The bill gives voters less time to request and return ballots in the mail, not only increasing the deadline for returning an entry, but also limiting requests to start 78 days before an election instead of the current 180. It requires election officials reject ballots mistakenly cast in the wrong constituency and prohibit organizers from offering food or water to voters who line up to vote.

“With extreme precision, the project targets voters of color,” said Nse Ufot, head of the New Georgia Project, one of the groups that mobilized black voters in Georgia. “Georgia Republicans have seen what happens when black voters gain power and appear at the polls, and are now making a joint effort to suppress the votes and voices of black Georgians.”

Helen Butler, executive director of the Georgia Coalition for the People’s Agenda, one of the groups that helped mobilize black voters last year, said there was no justification for the project. One of the ways in which Butler’s group helped voters before the election was by helping them return their absent voting forms to election officials. The Republican proposal would prohibit this.

“There is no other reason for this than this ideology and this misinformation that there was fraud. There was no fraud in the election. Governor, everyone said there was no fraud, ”she said in an interview.

At a hearing on Thursday, Barry Fleming, the project’s sponsor, said the changes to the early vote were an attempt to create uniformity across the state. He said the effort to shorten the voting time in the mail was an attempt to get him to override personal voting.

The effort to shorten postal voting comes after many voters saw major delays in obtaining their ballots by mail due to delays at the United States Post Office and overworked polling stations. About a third of the initial votes in the state were from black voters and Joe Biden overwhelmingly won the postal vote in Georgia.

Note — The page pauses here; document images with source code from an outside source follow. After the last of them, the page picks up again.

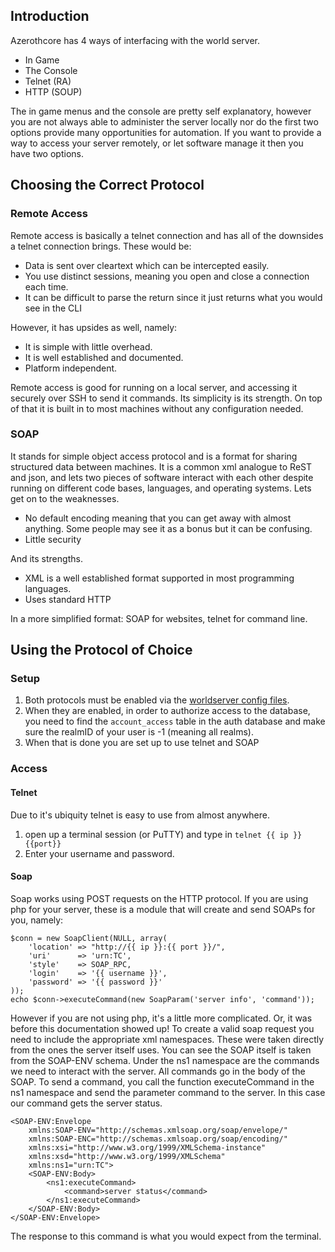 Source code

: ## Introduction

Azerothcore has 4 ways of interfacing with the world server.

- In Game
- The Console
- Telnet (RA)
- HTTP (SOUP)

The in game menus and the console are pretty self explanatory, however you are not always able to administer the server locally nor do the first two options provide many opportunities for automation. If you want to provide a way to access your server remotely, or let software manage it then you have two options.

## Choosing the Correct Protocol

### Remote Access

Remote access is basically a telnet connection and has all of the downsides a telnet connection brings. These would be:
- Data is sent over cleartext which can be intercepted easily.
- You use distinct sessions, meaning you open and close a connection each time.
- It can be difficult to parse the return since it just returns what you would see in the CLI

However, it has upsides as well, namely:
- It is simple with little overhead.
- It is well established and documented.
- Platform independent.

Remote access is good for running on a local server, and accessing it securely over SSH to send it commands. Its simplicity is its strength. On top of that it is built in to most machines without any configuration needed.

### SOAP

It stands for simple object access protocol and is a format for sharing structured data between machines. It is a common xml analogue to ReST and json, and lets two pieces of software interact with each other despite running on different code bases, languages, and operating systems. Lets get on to the weaknesses.

- No default encoding meaning that you can get away with almost anything. Some people may see it as a bonus but it can be confusing.
- Little security

And its strengths.

- XML is a well established format supported in most programming languages.
- Uses standard HTTP

In a more simplified format: SOAP for websites, telnet for command line.

## Using the Protocol of Choice

### Setup

1. Both protocols must be enabled via the [worldserver config files](https://github.com/azerothcore/azerothcore-wotlk/blob/master/src/worldserver/worldserver.conf.dist#L2756). 
2. When they are enabled, in order to authorize access to the database, you need to find the `account_access` table in the auth database and make sure the realmID of your user is -1 (meaning all realms).
3. When that is done you are set up to use telnet and SOAP

### Access
#### Telnet

Due to it's ubiquity telnet is easy to use from almost anywhere. 

1. open up a terminal session (or PuTTY) and type in `telnet {{ ip }} {{port}}`
2. Enter your username and password.

#### Soap

Soap works using POST requests on the HTTP protocol. If you are using php for your server, these is a module that will create and send SOAPs for you, namely:

    $conn = new SoapClient(NULL, array(
        'location' => "http://{{ ip }}:{{ port }}/",
        'uri'      => 'urn:TC',
        'style'    => SOAP_RPC,
        'login'    => '{{ username }}',
        'password' => '{{ password }}'
    ));
    echo $conn->executeCommand(new SoapParam('server info', 'command'));

However if you are not using php, it's a little more complicated. Or, it was before this documentation showed up! To create a valid soap request you need to include the appropriate xml namespaces. These were taken directly from the ones the server itself uses. You can see the SOAP itself is taken from the SOAP-ENV schema. Under the ns1 namespace are the commands we need to interact with the server. All commands go in the body of the SOAP. To send a command, you call the function executeCommand in the ns1 namespace and send the parameter command to the server. In this case our command gets the server status.

	<SOAP-ENV:Envelope  
		xmlns:SOAP-ENV="http://schemas.xmlsoap.org/soap/envelope/" 
		xmlns:SOAP-ENC="http://schemas.xmlsoap.org/soap/encoding/" 
		xmlns:xsi="http://www.w3.org/1999/XMLSchema-instance" 
		xmlns:xsd="http://www.w3.org/1999/XMLSchema" 
		xmlns:ns1="urn:TC">
		<SOAP-ENV:Body>
	 		<ns1:executeCommand>
	 			<command>server status</command>
	 		</ns1:executeCommand>
		</SOAP-ENV:Body>
	</SOAP-ENV:Envelope>

The response to this command is what you would expect from the terminal.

“His newfound problem with early voting is simple: many black Georgians used it and the Republicans were humiliated,” said Seth Bringman, spokesman for Fair Fight action, a civic action group led by former Democratic candidate Stacey Abrams to the government.

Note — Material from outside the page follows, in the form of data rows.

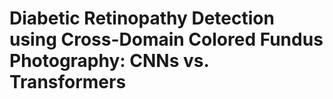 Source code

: # Diabetic Retinopathy Detection using Cross-Domain Colored Fundus Photography: CNNs vs. Transformers

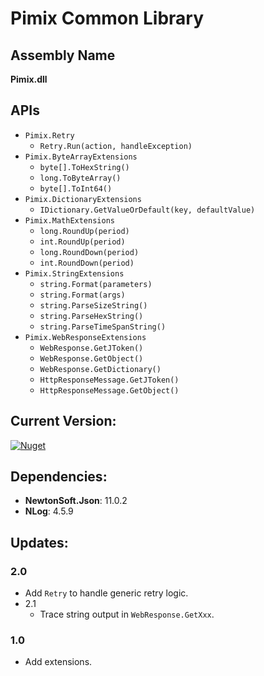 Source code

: ﻿Pimix Common Library
===

Assembly Name
---
**Pimix.dll**

APIs
---
- `Pimix.Retry`
  - `Retry.Run(action, handleException)`
- `Pimix.ByteArrayExtensions`
  - `byte[].ToHexString()`
  - `long.ToByteArray()`
  - `byte[].ToInt64()`
- `Pimix.DictionaryExtensions`
  - `IDictionary.GetValueOrDefault(key, defaultValue)`
- `Pimix.MathExtensions`
  - `long.RoundUp(period)`
  - `int.RoundUp(period)`
  - `long.RoundDown(period)`
  - `int.RoundDown(period)`
- `Pimix.StringExtensions`
  - `string.Format(parameters)`
  - `string.Format(args)`
  - `string.ParseSizeString()`
  - `string.ParseHexString()`
  - `string.ParseTimeSpanString()`
- `Pimix.WebResponseExtensions`
  - `WebResponse.GetJToken()`
  - `WebResponse.GetObject()`
  - `WebResponse.GetDictionary()`
  - `HttpResponseMessage.GetJToken()`
  - `HttpResponseMessage.GetObject()`

Current Version:
---
[![Nuget](https://img.shields.io/nuget/v/Pimix.svg)](http://nuget.org/packages/Pimix)

Dependencies:
---
- **NewtonSoft.Json**: 11.0.2
- **NLog**: 4.5.9

Updates:
---

### 2.0
- Add `Retry` to handle generic retry logic.
- 2.1
  - Trace string output in `WebResponse.GetXxx`.

### 1.0
- Add extensions.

“Instead of listening to the wishes of conspiracy theorists and insurrectionists, he should listen to the thousands of voters from both parties in his district.”

Republicans promised changes in Georgia after Joe Biden narrowly won the state in November and Jon Ossoff and Rev. Raphael Warnock, both Democrats, won impressive surprises over Republican candidates in November.

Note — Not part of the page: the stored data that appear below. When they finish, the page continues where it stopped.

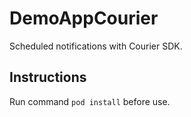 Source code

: # DemoAppCourier
Scheduled notifications with Courier SDK.

## Instructions

Run command `pod install` before use.
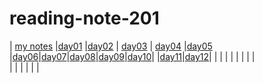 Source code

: # reading-note-201



| [my notes](reading-01.md)  |[day01](class-01.md)   |[day02](class-02.md)   |  [day03](class-03.md) |  [day04](class-04.md) |[day05](class-05.md)
|[day06](class-06.md)|[day07](class-07.md)|[day08](class-08.md)|[day09](class-09.md)|[day10](class-10.md)|
|[day11](class-11.md)|[day12](class-12.md)|   |   |   |
|   |   |   |   |  
|   |   |   |   |   |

State officials, including Republicans, have said repeatedly that there was no evidence of election fraud, but Republicans have pledged to impose new restrictions anyway.

A separate bill under consideration in the state senate would eliminate absent voting without excuse, something Republicans made into law in 2005, allowing people to vote by post only if they were 75 or older or had an excuse.

Republicans made the bill public just over an hour before a hearing, giving the public and lawmakers little time to review what was in it. More than two dozen groups wrote to Fleming on Thursday, asking him to stop considering the measure.

“It contains a set of proposals that would have devastating consequences for voting rights in Georgia,” they wrote. “It is absolutely unacceptable that legislators, defenders of the right to vote and the people of Georgia have been surprised by this statement.”

The Georgia effort comes amid a national effort, led by Republicans, to enact a wave of new voting restrictions after the 2020 elections. There are at least 165 pending bills in 33 states that would make voting difficult, according to an analysis by the Brennan Center for Justice.

“You lost your right! So now they are trying to change the rules and make it more difficult to vote, ”said Deborah Scott, executive director of Georgia Stand-Up, another group that worked to mobilize black voters, via email. “It is a pity that in 2021 blacks and browns in Georgia have to continue to fight for our citizenship rights.”